With coupons that have some exclusions like applicable rail fare must be paid and offer is subject to availability, I'm always skeptical as to what is the probability that I can use the coupon when I want. Since I was a little unsure of the terminology of "full fare" so I called AGR. AGR rep explained as long as it's not a discounted fare like AAA or the student rate you can use it. So a Saver fare would still be eligible.

It was also mentioned on the phone, that if you see space available online to buy a ticket, then you should be able to use the coupon. And for the most part on the NEC, there seems to be space available on most trains.

That being said, has anyone had experience where they were not able to use their coupon on a saver fare or when space was available in business class? Any thoughts on a perceived increased coupon usage closer to the expiration date of April 7.


----------



## Tennessee Traveler (Mar 9, 2017)

Living in Nashville, TN, and having earned Select many years and Select Plus for the first time this past calendar year, I can never use all the upgrade or free access to sleeper lounge's. They just sit unused in my AGR Account.


----------



## Bob Dylan (Mar 9, 2017)

Tennessee Traveler said:


> Living in Nashville, TN, and having earned Select many years and Select Plus for the first time this past calendar year, I can never use all the upgrade or free access to sleeper lounge's. They just sit unused in my AGR Account.
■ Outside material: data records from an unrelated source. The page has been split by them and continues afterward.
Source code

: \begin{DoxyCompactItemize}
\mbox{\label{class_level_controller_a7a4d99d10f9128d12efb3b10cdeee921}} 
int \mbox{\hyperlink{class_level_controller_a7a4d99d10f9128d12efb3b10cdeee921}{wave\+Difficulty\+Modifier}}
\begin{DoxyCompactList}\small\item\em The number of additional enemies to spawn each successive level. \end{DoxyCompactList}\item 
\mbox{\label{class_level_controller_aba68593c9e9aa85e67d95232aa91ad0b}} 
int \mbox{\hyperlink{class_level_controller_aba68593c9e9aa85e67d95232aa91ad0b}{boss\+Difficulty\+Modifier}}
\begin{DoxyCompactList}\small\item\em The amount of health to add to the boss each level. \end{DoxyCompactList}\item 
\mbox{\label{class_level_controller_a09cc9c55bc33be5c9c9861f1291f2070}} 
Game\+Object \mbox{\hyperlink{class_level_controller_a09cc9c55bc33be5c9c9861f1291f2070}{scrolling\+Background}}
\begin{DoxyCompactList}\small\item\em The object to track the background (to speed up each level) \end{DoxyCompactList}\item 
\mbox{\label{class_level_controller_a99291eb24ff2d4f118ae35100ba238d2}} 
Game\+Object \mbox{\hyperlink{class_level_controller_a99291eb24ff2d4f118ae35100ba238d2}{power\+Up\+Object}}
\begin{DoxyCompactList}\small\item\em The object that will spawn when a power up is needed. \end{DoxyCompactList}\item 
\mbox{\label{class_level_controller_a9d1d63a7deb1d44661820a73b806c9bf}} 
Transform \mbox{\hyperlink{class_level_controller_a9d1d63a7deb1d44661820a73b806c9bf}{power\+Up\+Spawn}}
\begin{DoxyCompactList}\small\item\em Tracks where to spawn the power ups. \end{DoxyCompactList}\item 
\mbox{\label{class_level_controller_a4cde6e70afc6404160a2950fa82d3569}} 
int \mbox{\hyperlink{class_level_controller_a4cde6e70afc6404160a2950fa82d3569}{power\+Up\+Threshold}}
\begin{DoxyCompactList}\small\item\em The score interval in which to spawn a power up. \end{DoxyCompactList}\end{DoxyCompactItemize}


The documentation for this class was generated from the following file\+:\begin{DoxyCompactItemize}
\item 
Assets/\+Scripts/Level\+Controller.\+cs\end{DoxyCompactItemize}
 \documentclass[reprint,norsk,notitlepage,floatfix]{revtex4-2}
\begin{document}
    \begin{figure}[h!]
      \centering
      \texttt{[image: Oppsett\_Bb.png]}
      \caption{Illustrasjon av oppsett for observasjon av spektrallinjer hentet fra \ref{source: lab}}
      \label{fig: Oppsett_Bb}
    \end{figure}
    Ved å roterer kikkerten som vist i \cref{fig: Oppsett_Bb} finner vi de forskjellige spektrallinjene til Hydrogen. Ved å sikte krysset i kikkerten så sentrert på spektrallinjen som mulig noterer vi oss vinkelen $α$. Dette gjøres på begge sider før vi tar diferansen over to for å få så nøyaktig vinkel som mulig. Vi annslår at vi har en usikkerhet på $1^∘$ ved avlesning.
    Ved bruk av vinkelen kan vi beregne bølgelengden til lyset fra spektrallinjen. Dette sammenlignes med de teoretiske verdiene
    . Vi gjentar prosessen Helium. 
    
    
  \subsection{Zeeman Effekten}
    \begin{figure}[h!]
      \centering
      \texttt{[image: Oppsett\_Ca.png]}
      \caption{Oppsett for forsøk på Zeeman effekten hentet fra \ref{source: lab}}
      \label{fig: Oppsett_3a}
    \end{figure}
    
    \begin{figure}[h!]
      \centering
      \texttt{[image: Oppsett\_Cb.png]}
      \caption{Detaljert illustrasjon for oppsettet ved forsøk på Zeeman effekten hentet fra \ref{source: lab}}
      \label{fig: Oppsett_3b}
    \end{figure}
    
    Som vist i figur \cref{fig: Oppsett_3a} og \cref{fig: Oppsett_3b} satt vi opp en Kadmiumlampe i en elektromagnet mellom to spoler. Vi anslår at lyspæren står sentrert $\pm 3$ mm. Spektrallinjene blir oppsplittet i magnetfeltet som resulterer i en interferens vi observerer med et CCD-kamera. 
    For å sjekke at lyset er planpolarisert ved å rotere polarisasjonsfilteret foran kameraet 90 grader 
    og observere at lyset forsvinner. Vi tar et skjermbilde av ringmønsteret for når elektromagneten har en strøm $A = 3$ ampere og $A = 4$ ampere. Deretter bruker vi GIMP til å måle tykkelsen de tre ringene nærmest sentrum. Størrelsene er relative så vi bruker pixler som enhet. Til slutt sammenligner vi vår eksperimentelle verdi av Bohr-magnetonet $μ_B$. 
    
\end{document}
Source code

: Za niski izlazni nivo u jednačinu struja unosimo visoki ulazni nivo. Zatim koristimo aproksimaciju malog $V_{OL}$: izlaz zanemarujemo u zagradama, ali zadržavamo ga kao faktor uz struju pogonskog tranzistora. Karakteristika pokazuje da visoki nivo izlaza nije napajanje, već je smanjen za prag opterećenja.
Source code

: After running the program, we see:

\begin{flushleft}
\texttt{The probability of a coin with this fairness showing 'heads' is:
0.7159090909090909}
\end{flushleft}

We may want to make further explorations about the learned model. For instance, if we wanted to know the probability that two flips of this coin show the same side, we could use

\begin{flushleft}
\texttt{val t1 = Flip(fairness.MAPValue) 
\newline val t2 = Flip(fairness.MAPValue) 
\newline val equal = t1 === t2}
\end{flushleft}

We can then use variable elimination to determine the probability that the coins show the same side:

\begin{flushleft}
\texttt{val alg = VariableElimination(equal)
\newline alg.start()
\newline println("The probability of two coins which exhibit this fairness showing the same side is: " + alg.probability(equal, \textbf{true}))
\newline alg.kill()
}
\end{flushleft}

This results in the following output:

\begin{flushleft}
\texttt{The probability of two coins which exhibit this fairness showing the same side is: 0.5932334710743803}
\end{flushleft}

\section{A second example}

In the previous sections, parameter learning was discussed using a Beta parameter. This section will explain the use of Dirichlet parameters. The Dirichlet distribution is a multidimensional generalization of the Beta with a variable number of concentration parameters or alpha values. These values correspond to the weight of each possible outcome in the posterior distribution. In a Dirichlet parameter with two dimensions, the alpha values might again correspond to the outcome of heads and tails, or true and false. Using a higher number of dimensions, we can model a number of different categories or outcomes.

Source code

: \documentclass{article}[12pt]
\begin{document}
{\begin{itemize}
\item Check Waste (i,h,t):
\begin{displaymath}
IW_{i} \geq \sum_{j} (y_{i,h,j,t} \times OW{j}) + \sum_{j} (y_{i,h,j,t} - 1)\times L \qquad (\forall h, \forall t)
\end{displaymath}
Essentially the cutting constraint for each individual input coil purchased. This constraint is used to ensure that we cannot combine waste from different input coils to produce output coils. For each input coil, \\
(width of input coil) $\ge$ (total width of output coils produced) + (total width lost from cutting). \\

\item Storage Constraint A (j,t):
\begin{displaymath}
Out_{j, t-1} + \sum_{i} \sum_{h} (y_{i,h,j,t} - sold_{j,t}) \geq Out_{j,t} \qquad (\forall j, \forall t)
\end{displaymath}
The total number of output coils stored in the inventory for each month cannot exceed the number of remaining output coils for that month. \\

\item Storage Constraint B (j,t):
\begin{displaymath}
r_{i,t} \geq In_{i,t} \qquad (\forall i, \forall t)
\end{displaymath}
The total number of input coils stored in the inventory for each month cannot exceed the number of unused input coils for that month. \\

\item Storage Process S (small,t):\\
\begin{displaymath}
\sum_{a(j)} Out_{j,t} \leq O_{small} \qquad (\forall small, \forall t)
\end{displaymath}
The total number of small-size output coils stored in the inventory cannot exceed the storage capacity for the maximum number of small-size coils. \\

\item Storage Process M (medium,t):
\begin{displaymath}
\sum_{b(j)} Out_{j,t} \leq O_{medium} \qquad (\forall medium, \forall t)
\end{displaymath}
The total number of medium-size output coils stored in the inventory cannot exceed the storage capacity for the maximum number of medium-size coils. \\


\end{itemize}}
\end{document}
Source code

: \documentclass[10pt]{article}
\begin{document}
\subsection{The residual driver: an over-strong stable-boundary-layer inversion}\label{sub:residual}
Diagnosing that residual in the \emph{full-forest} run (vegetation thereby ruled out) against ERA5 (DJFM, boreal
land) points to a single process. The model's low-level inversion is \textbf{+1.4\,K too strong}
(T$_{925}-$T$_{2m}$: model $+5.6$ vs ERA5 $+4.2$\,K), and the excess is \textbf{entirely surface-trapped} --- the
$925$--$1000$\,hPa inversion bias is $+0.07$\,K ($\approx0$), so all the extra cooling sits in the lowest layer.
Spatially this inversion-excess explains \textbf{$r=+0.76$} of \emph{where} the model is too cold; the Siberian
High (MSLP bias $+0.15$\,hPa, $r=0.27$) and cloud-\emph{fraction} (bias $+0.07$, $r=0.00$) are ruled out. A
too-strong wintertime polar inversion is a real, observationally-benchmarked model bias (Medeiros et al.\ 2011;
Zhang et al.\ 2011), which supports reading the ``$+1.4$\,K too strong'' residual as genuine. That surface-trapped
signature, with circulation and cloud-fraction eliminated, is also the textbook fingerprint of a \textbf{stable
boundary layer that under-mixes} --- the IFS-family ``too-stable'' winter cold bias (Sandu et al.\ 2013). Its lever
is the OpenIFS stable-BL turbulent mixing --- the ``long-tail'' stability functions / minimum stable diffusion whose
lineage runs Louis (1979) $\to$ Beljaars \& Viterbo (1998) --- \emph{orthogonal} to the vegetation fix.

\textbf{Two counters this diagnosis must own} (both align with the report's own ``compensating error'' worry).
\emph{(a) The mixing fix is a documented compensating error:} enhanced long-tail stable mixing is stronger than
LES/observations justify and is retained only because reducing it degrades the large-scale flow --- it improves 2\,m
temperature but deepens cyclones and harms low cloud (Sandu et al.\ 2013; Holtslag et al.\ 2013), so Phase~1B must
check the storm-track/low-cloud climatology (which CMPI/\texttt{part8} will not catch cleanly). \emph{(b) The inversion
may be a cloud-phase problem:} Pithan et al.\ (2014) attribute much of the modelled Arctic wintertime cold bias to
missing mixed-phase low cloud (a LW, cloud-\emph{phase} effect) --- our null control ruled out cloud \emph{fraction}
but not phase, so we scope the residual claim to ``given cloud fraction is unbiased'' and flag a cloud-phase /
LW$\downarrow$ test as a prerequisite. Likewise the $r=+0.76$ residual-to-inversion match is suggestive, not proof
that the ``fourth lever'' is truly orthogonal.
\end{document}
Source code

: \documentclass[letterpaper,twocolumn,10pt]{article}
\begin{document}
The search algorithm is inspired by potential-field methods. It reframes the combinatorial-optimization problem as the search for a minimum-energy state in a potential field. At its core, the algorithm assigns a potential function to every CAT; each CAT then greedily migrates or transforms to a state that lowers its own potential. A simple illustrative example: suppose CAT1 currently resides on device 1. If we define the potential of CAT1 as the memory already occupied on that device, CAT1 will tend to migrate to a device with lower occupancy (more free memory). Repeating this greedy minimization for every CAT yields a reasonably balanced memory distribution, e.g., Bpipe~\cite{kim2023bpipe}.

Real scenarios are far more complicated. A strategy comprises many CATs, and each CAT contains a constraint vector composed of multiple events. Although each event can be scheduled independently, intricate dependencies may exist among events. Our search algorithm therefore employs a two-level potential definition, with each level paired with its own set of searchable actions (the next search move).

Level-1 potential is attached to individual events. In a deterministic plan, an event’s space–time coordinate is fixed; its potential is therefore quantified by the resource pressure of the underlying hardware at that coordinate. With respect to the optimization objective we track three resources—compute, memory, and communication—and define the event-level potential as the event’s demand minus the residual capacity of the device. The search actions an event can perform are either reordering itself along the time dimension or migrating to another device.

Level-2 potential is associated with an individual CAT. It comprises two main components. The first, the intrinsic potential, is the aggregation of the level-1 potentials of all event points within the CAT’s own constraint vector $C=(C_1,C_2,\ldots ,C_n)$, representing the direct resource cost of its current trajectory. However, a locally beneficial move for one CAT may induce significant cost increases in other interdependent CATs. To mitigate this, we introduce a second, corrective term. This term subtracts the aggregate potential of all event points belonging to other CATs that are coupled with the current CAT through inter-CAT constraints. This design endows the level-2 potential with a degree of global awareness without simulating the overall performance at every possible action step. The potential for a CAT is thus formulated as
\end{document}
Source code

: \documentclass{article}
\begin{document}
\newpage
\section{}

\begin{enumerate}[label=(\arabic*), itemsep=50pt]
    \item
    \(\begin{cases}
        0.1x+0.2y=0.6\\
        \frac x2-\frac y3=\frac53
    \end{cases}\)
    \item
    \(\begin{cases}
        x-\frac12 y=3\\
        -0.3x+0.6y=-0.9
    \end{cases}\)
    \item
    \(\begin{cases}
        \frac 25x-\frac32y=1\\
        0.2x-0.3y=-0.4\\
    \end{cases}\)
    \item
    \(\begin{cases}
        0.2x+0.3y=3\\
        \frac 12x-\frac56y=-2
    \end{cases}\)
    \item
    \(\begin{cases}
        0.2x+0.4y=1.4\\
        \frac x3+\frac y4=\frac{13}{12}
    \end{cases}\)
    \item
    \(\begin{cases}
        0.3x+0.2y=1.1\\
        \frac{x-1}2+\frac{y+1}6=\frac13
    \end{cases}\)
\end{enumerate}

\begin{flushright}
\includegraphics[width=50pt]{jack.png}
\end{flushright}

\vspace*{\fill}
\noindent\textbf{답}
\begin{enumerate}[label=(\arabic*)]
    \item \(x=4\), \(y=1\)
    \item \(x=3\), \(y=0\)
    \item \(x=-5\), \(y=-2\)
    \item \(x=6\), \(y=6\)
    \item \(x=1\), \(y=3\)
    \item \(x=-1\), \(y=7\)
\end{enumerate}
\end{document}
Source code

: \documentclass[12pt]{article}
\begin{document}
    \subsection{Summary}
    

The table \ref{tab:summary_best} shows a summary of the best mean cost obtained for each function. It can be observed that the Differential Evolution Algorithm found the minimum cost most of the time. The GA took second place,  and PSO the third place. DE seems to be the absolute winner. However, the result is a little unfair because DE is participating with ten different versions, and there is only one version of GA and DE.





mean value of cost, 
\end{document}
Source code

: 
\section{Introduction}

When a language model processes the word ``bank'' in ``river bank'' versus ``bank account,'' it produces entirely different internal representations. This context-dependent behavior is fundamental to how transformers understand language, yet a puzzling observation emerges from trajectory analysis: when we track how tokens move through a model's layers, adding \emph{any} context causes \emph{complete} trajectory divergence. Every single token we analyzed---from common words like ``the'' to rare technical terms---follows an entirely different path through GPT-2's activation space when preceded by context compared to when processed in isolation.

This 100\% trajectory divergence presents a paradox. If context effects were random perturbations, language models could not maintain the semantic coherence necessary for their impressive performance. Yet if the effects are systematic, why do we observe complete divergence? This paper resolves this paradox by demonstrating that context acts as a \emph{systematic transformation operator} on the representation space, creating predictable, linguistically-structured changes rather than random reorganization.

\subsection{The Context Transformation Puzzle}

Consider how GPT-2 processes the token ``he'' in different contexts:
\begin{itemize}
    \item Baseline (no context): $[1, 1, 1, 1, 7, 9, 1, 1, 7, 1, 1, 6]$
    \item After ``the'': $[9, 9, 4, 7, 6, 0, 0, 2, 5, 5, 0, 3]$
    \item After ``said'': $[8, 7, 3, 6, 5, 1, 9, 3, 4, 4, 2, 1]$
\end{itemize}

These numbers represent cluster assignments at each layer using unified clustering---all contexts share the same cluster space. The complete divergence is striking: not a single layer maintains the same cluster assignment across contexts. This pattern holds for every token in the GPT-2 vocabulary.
Lots of us that live in "flyover country" and like to ride Amtrak and obtain status on AGR, end up sharing our coupons with others who can use them.
Just post here on AU and you'll find eager takers!


----------



## Tennessee Traveler (Mar 9, 2017)

Bob Dylan said:


> Tennessee Traveler said:
> 
> 
> > Living in Nashville, TN, and having earned Select many years and Select Plus for the first time this past calendar year, I can never use all the upgrade or free access to sleeper lounge's. They just sit unused in my AGR Account.
> ...


But how do you "deliver" the coupon via email?


----------



## districtRich (Mar 9, 2017)

Tennessee Traveler said:


> Bob Dylan said:
> 
> 
> > Tennessee Traveler said:
> ...


For the upgrades all you need is the alphanumeric code which is listed with the "coupon" in your account on the website. The lounge coupons are still paper though.


----------



## amamba (Mar 10, 2017)

Tennessee Traveler said:


> Bob Dylan said:
> 
> 
> > Tennessee Traveler said:
> ...


simply give out the code on it.


----------